__Aim of the exercise__.
Below are some entries. Copy each line in them that holds "function".

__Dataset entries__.
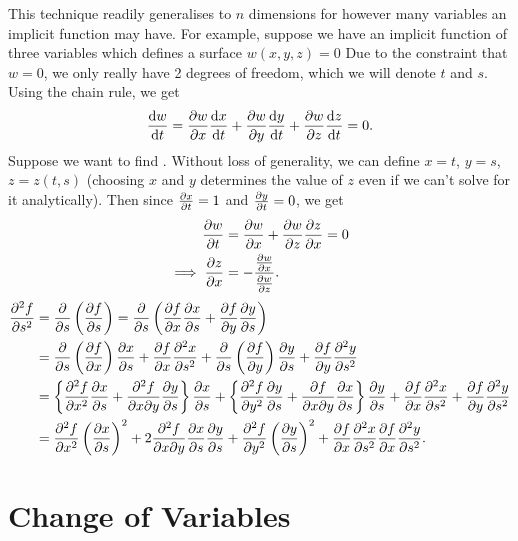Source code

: \documentclass[../multivariate_calculus.tex]{subfiles}
\begin{document}
        This technique readily generalises to $n$ dimensions for however many variables an implicit function may have.
        For example, suppose we have an implicit function of three variables which defines a surface $w(x,y,z)=0$
        Due to the constraint that $w=0$, we only really have 2 degrees of freedom, which we will denote $t$ and $s$.
        Using the chain rule, we get
        \begin{equation}
            \frac{\mathrm{d}w}{\mathrm{d}t}=\frac{\partial w}{\partial x}\frac{\mathrm{d}x}{\mathrm{d}t}+\frac{\partial w}{\partial y}\frac{\mathrm{d}y}{\mathrm{d}t}+\frac{\partial w}{\partial z}\frac{\mathrm{d}z}{\mathrm{d}t}=0.
        \end{equation}
        Suppose we want to find .
        Without loss of generality, we can define $x=t$, $y=s$, $z=z(t,s)$ (choosing $x$ and $y$ determines the value of $z$ even if we can't solve for it analytically).
        Then since $\frac{\partial x}{\partial t}=1$ and $\frac{\partial y}{\partial t}=0$, we get
        \begin{align}
            \frac{\partial w}{\partial t}&=\frac{\partial w}{\partial x}+\frac{\partial w}{\partial z}\frac{\partial z}{\partial x}=0\\
            \implies\frac{\partial z}{\partial x}&=-\frac{\frac{\partial w}{\partial x}}{\frac{\partial w}{\partial z}}.
        \end{align}
        \begin{align}
            \frac{\partial^2{f}}{\partial{s}^2}&=\frac{\partial}{\partial s}\left(\frac{\partial f}{\partial s}\right)=\frac{\partial}{\partial s}\left(\frac{\partial f}{\partial x}\frac{\partial x}{\partial s}+\frac{\partial f}{\partial y}\frac{\partial y}{\partial s}\right)\\
            &=\frac{\partial}{\partial s}\left(\frac{\partial f}{\partial x}\right)\frac{\partial x}{\partial s}+\frac{\partial f}{\partial x}\frac{\partial^2{x}}{\partial{s}^2}+\frac{\partial}{\partial s}\left(\frac{\partial f}{\partial y}\right)\frac{\partial y}{\partial s}+\frac{\partial f}{\partial y}\frac{\partial^2{y}}{\partial{s}^2}\\
            &=\left\{\frac{\partial^2{f}}{\partial{x}^2}\frac{\partial x}{\partial s}+\frac{\partial^2 f}{\partial x\partial y}\frac{\partial y}{\partial s}\right\}\frac{\partial x}{\partial s}+\left\{\frac{\partial^2{f}}{\partial{y}^2}\frac{\partial y}{\partial s}+\frac{\partial f}{\partial x\partial y}\frac{\partial x}{\partial s}\right\}\frac{\partial y}{\partial s}+\frac{\partial f}{\partial x}\frac{\partial^2{x}}{\partial{s}^2}+\frac{\partial f}{\partial y}\frac{\partial^2{y}}{\partial{s}^2}\\
            &=\frac{\partial^2{f}}{\partial{x}^2}\left(\frac{\partial x}{\partial s}\right)^2+2\frac{\partial^2 f}{\partial x\partial y}\frac{\partial x}{\partial s}\frac{\partial y}{\partial s}+\frac{\partial^2{f}}{\partial{y}^2}\left(\frac{\partial y}{\partial s}\right)^2+\frac{\partial f}{\partial x}\frac{\partial^2{x}}{\partial{s}^2}\frac{\partial f}{\partial x}\frac{\partial^2{y}}{\partial{s}^2}.
        \end{align}

    \section{Change of Variables}
\end{document}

__Answer below__.
        This technique readily generalises to $n$ dimensions for however many variables an implicit function may have.
        For example, suppose we have an implicit function of three variables which defines a surface $w(x,y,z)=0$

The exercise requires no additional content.